> **Brief**
Your answer must be an exact copy of every record below.

> **Material for this task**
↓↓↓

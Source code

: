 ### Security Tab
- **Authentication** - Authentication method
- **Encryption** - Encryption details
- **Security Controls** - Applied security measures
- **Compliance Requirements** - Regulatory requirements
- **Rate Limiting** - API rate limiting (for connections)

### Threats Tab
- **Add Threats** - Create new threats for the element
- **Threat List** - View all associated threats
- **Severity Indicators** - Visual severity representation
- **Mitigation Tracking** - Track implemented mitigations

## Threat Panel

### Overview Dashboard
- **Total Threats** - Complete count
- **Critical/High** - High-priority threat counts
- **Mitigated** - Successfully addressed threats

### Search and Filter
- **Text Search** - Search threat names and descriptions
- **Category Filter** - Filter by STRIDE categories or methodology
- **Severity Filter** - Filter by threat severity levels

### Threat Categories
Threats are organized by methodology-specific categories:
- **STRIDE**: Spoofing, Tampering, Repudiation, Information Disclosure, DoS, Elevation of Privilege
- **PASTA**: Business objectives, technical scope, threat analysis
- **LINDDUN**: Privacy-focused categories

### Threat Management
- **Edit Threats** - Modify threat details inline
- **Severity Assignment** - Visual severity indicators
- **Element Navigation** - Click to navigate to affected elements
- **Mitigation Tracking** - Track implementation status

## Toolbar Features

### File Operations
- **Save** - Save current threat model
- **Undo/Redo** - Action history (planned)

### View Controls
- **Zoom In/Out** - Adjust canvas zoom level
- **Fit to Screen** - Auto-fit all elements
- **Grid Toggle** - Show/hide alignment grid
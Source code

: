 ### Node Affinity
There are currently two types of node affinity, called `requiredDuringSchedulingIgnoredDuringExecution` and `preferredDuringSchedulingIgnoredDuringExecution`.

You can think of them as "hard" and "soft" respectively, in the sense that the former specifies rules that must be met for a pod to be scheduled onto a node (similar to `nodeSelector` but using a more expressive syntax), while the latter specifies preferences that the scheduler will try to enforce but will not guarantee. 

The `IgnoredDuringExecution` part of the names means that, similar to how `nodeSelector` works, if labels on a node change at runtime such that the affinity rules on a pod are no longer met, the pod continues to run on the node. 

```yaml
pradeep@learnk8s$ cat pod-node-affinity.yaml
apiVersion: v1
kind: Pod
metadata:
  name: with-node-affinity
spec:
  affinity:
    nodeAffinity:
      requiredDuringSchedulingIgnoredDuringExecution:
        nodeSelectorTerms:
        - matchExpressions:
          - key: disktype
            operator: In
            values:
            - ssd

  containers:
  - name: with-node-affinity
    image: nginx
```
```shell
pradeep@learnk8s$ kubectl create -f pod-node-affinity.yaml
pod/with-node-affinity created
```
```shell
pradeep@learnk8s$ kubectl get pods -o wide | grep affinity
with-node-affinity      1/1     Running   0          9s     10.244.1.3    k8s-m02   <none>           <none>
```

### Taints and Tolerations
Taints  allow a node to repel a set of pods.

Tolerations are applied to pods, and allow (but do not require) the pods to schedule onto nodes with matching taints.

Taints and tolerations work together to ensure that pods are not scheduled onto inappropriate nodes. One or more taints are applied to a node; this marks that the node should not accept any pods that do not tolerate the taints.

↑↑↑

> **Written solution**
Source code

: ### Security Tab
- **Authentication** - Authentication method
- **Encryption** - Encryption details
- **Security Controls** - Applied security measures
- **Compliance Requirements** - Regulatory requirements
- **Rate Limiting** - API rate limiting (for connections)

### Threats Tab
- **Add Threats** - Create new threats for the element
- **Threat List** - View all associated threats
- **Severity Indicators** - Visual severity representation
- **Mitigation Tracking** - Track implemented mitigations

## Threat Panel

### Overview Dashboard
- **Total Threats** - Complete count
- **Critical/High** - High-priority threat counts
- **Mitigated** - Successfully addressed threats

### Search and Filter
- **Text Search** - Search threat names and descriptions
- **Category Filter** - Filter by STRIDE categories or methodology
- **Severity Filter** - Filter by threat severity levels

### Threat Categories
Threats are organized by methodology-specific categories:
- **STRIDE**: Spoofing, Tampering, Repudiation, Information Disclosure, DoS, Elevation of Privilege
- **PASTA**: Business objectives, technical scope, threat analysis
- **LINDDUN**: Privacy-focused categories

### Threat Management
- **Edit Threats** - Modify threat details inline
- **Severity Assignment** - Visual severity indicators
- **Element Navigation** - Click to navigate to affected elements
- **Mitigation Tracking** - Track implementation status

## Toolbar Features

### File Operations
- **Save** - Save current threat model
- **Undo/Redo** - Action history (planned)

### View Controls
- **Zoom In/Out** - Adjust canvas zoom level
- **Fit to Screen** - Auto-fit all elements
- **Grid Toggle** - Show/hide alignment grid
Source code

: ### Node Affinity
There are currently two types of node affinity, called `requiredDuringSchedulingIgnoredDuringExecution` and `preferredDuringSchedulingIgnoredDuringExecution`.

You can think of them as "hard" and "soft" respectively, in the sense that the former specifies rules that must be met for a pod to be scheduled onto a node (similar to `nodeSelector` but using a more expressive syntax), while the latter specifies preferences that the scheduler will try to enforce but will not guarantee. 

The `IgnoredDuringExecution` part of the names means that, similar to how `nodeSelector` works, if labels on a node change at runtime such that the affinity rules on a pod are no longer met, the pod continues to run on the node. 

```yaml
pradeep@learnk8s$ cat pod-node-affinity.yaml
apiVersion: v1
kind: Pod
metadata:
  name: with-node-affinity
spec:
  affinity:
    nodeAffinity:
      requiredDuringSchedulingIgnoredDuringExecution:
        nodeSelectorTerms:
        - matchExpressions:
          - key: disktype
            operator: In
            values:
            - ssd

  containers:
  - name: with-node-affinity
    image: nginx
```
```shell
pradeep@learnk8s$ kubectl create -f pod-node-affinity.yaml
pod/with-node-affinity created
```
```shell
pradeep@learnk8s$ kubectl get pods -o wide | grep affinity
with-node-affinity      1/1     Running   0          9s     10.244.1.3    k8s-m02   <none>           <none>
```

### Taints and Tolerations
Taints  allow a node to repel a set of pods.

Tolerations are applied to pods, and allow (but do not require) the pods to schedule onto nodes with matching taints.

Taints and tolerations work together to ensure that pods are not scheduled onto inappropriate nodes. One or more taints are applied to a node; this marks that the node should not accept any pods that do not tolerate the taints.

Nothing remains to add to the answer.